Justin Smarsh, de 42 años, ya no puede caminar largas distancias ni agacharse sin ahogarse. Este exminero de Pensilvania, que trabajó en las minas de carbón como su padre y su abuelo, padece fibrosis masiva progresiva, la forma más grave de la neumoconiosis del minero o 'pulmón negro'. No hay cura para su enfermedad. Los medicamentos solo retrasan su avance, pero los médicos le han dado un pronóstico desolador: no llegará a los 50 años.

«La mayoría piensa que la minería del carbón es cosa del pasado», afirma Deanna Istik, directora de Lungs at Work, una clínica especializada en neumoconiosis en el condado de Washington (Pensilvania). «Sin embargo, nunca habíamos visto tantos casos como ahora, especialmente entre mineros de 30 y 40 años».

La enfermedad, que antes se asociaba a generaciones mayores, está resurgiendo con fuerza en la región de los Apalaches, donde las vetas de carbón más accesibles ya se han agotado. Para extraer el mineral restante, los mineros deben perforar rocas con altos niveles de cuarzo, que al triturarse libera partículas microscópicas de sílice cristalina. Estas actúan como diminutos fragmentos de vidrio en los pulmones, provocando cicatrices irreversibles, inflamación severa y, en última instancia, fibrosis masiva progresiva.

Según el Instituto Nacional para la Seguridad y Salud Ocupacional (NIOSH), actualmente uno de cada diez mineros con más de 25 años de experiencia en la industria padece esta enfermedad. Los datos son alarmantes: entre 2013 y 2017, clínicas de Virginia diagnosticaron cientos de casos de fibrosis masiva progresiva, lo que llevó a la institución a declarar una nueva epidemia de pulmón negro. Además, las muertes relacionadas con esta patología, que habían disminuido entre 1999 y 2018, aumentaron entre 2020 y 2023.

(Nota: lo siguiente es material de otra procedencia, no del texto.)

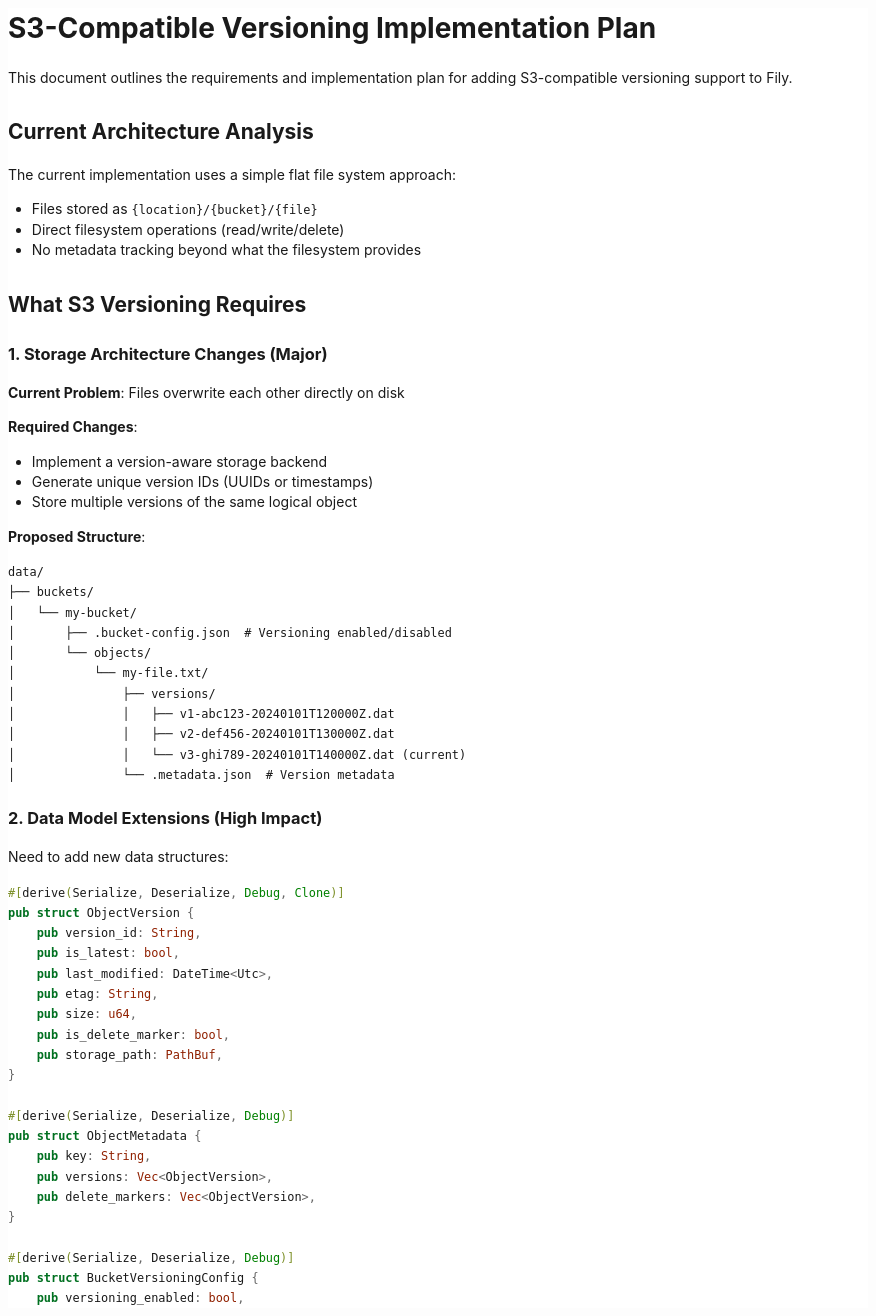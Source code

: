 # S3-Compatible Versioning Implementation Plan

This document outlines the requirements and implementation plan for adding S3-compatible versioning support to Fily.

## Current Architecture Analysis

The current implementation uses a simple flat file system approach:
- Files stored as `{location}/{bucket}/{file}` 
- Direct filesystem operations (read/write/delete)
- No metadata tracking beyond what the filesystem provides

## What S3 Versioning Requires

### 1. Storage Architecture Changes (Major)

**Current Problem**: Files overwrite each other directly on disk

**Required Changes**:
- Implement a version-aware storage backend
- Generate unique version IDs (UUIDs or timestamps)
- Store multiple versions of the same logical object

**Proposed Structure**:
```
data/
├── buckets/
│   └── my-bucket/
│       ├── .bucket-config.json  # Versioning enabled/disabled
│       └── objects/
│           └── my-file.txt/
│               ├── versions/
│               │   ├── v1-abc123-20240101T120000Z.dat
│               │   ├── v2-def456-20240101T130000Z.dat
│               │   └── v3-ghi789-20240101T140000Z.dat (current)
│               └── .metadata.json  # Version metadata
```

### 2. Data Model Extensions (High Impact)

Need to add new data structures:

```rust
#[derive(Serialize, Deserialize, Debug, Clone)]
pub struct ObjectVersion {
    pub version_id: String,
    pub is_latest: bool,
    pub last_modified: DateTime<Utc>,
    pub etag: String,
    pub size: u64,
    pub is_delete_marker: bool,
    pub storage_path: PathBuf,
}

#[derive(Serialize, Deserialize, Debug)]
pub struct ObjectMetadata {
    pub key: String,
    pub versions: Vec<ObjectVersion>,
    pub delete_markers: Vec<ObjectVersion>,
}

#[derive(Serialize, Deserialize, Debug)]
pub struct BucketVersioningConfig {
    pub versioning_enabled: bool,
```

La sílice, el nuevo enemigo invisible

El cambio en los métodos de extracción ha convertido la sílice en un peligro oculto. «Antes, el principal riesgo era el polvo de carbón, pero ahora el cuarzo es el verdadero asesino», explica un neumólogo de la Universidad de Virginia Occidental. Los mineros modernos inhalan partículas tan pequeñas que escapan a los sistemas de ventilación tradicionales, penetrando profundamente en los pulmones.

Los síntomas —tos crónica, dificultad para respirar e incapacidad para realizar esfuerzos mínimos— aparecen décadas antes que en generaciones anteriores. «Vemos a pacientes que desarrollan la enfermedad a los 35 años, algo impensable hace 20 años», señala Istik. La fibrosis masiva progresiva no solo reduce la calidad de vida, sino que también aumenta el riesgo de complicaciones mortales, como insuficiencia cardíaca o ahogamiento por acumulación de líquidos en los pulmones ante un simple resfriado.

Falta de regulación y promesas incumplidas

Aunque la Administración de Seguridad y Salud Minera (MSHA) de EE.UU. ha intentado endurecer los límites de exposición a la sílice, las medidas se han retrasado. «Las regulaciones son insuficientes y llegan tarde», denuncia Randy Lawrence, presidente de la Asociación de Pulmón Negro del Condado de Kanawha (Virginia Occidental). «Los mineros siguen trabajando en condiciones inseguras, y las empresas priorizan los beneficios sobre la salud de sus empleados».

Lawrence, que padece la enfermedad, exige una revisión urgente de las normas: «Exigimos límites más estrictos y equipos de protección actualizados. No podemos esperar a que más compañeros mueran».

El futuro de los mineros en juego

Mientras la industria del carbón enfrenta una presión creciente por su impacto ambiental, los trabajadores siguen expuestos a riesgos mortales. «La transición energética no puede dejar atrás a quienes han dedicado su vida a extraer el mineral que alimentó el país», advierte un informe de la Universidad de Pittsburgh. «Sin protecciones adecuadas, la neumoconiosis seguirá cobrándose vidas en silencio».

Para Justin Smarsh, la única esperanza es que la sociedad no olvide su sacrificio: «Quiero ver crecer a mis hijos. Pero sé que cada día que paso en esas montañas me acerca a un final que no merezco».